Visual Studio widows for ASP.NET Web Application

After creating a new ASP.NET Web Application, Visual Studio leads you to something that looks like what we have in the screenshot below.

 

Let’s briefly explain what we have in this Visual Studio widows for ASP.NET Web Application

At the center of this window, is your work area; that is where you do the programming or see the design of your application, by default, when you first create an ASP.NET application in Visual Studio, Visual Studio creates a page called Default.aspx, this page is the standard name for ASP.NET index or homepage. And as you must have notices, it is this Default.aspx webpage that is opened in Source or code view already. (Take a closer look below)

Note: you can work in Design, Split orSource view for the opened web page.

Source view: is the code view, as shown in the screenshot above.
Design view: enables you to drag object into the web page. (This generates code, just as shown in the Source view)
Split view: splits the view into two, with one side for design and the other for source code view.

You can click to switch in between either view by clicking on it.

 

This tutorial is about ASP.NET web application development; therefore I assume you've already covered HTML (click here to learn HTML), because almost everything in this Source code is HTML, except:

<%@ Page Language="C#" AutoEventWireup="true" CodeBehind="Default.aspx.cs" Inherits="MyWeb._Default" %>
And
runat="server"
(found in the head and form tag), which we will discuss later.

 

Solution explorer
The Solution explorer window allows us to organize and navigate the files in our project.
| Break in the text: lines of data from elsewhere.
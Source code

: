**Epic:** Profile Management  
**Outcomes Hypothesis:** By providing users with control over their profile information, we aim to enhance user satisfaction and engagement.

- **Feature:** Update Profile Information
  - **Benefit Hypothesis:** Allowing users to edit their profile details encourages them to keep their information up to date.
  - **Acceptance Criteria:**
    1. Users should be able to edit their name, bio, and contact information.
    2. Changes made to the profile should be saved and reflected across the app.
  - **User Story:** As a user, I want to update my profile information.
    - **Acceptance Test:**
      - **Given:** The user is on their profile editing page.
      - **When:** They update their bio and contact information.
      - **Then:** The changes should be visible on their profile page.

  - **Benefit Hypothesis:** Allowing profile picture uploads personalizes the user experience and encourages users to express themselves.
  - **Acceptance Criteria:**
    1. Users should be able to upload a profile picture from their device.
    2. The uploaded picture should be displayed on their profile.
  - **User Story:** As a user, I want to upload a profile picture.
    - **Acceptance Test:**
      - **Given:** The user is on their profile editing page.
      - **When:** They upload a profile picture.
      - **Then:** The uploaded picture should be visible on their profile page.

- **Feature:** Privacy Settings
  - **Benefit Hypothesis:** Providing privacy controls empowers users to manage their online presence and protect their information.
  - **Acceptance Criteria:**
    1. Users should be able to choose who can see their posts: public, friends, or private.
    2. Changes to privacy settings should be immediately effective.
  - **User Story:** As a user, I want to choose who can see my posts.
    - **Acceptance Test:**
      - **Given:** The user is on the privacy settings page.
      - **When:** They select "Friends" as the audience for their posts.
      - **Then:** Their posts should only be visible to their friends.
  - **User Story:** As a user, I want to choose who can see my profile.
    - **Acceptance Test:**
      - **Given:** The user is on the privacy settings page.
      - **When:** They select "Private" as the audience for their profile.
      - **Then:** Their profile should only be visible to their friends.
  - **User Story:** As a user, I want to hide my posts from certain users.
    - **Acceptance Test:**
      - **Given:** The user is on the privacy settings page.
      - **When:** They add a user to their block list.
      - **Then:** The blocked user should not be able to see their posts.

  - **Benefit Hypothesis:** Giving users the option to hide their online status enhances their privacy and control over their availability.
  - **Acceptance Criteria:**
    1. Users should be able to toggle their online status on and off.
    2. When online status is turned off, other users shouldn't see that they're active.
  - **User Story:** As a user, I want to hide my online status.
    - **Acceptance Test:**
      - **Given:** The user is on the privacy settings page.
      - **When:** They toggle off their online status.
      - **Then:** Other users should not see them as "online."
As you can also see the Default.aspx webpage (Web Form) and its Default.aspx.cs (Code-behind file) as well as other folders and Web.config file which we will discuss later

 

Structure of an ASP.NET files

  • Web Forms: this is an ASP.NET webpage, web forms have a .aspx file extension. e.g Default.aspx, Contact.aspx (Default.aspx is the index, start or homepage of an ASP.NET web application) this often contain clientside script, such as HTML, JavaScript and CSS code; and (unique to ASP.NET page) Server control tags such as text boxes, check boxes, button, databound controls and more.

  • Codebehind file: this separate page, that contain the application logic; this file is closely ties to the Web Forms, for example the Default.aspx Codebehind file would be Default.aspx.cs (for C# programming) or Default.aspx.vb (for VB.NET programming).
    This way ASP.NET is able to encourage the separation of the GUI presentation area (Web Form) from the application logic (Codebehind file), although you can have or mix both in .aspx Web Form, but it’s not encourage.

Note: Default.aspx.designer.cs is autogenerated by Visual Studio, and it is adviced not to modify or edit its content.

For the rest of this tutorial we are going to use a Codebehind file (aspx.cs) to separate the application logic from the GUI (.aspx) presentation layout.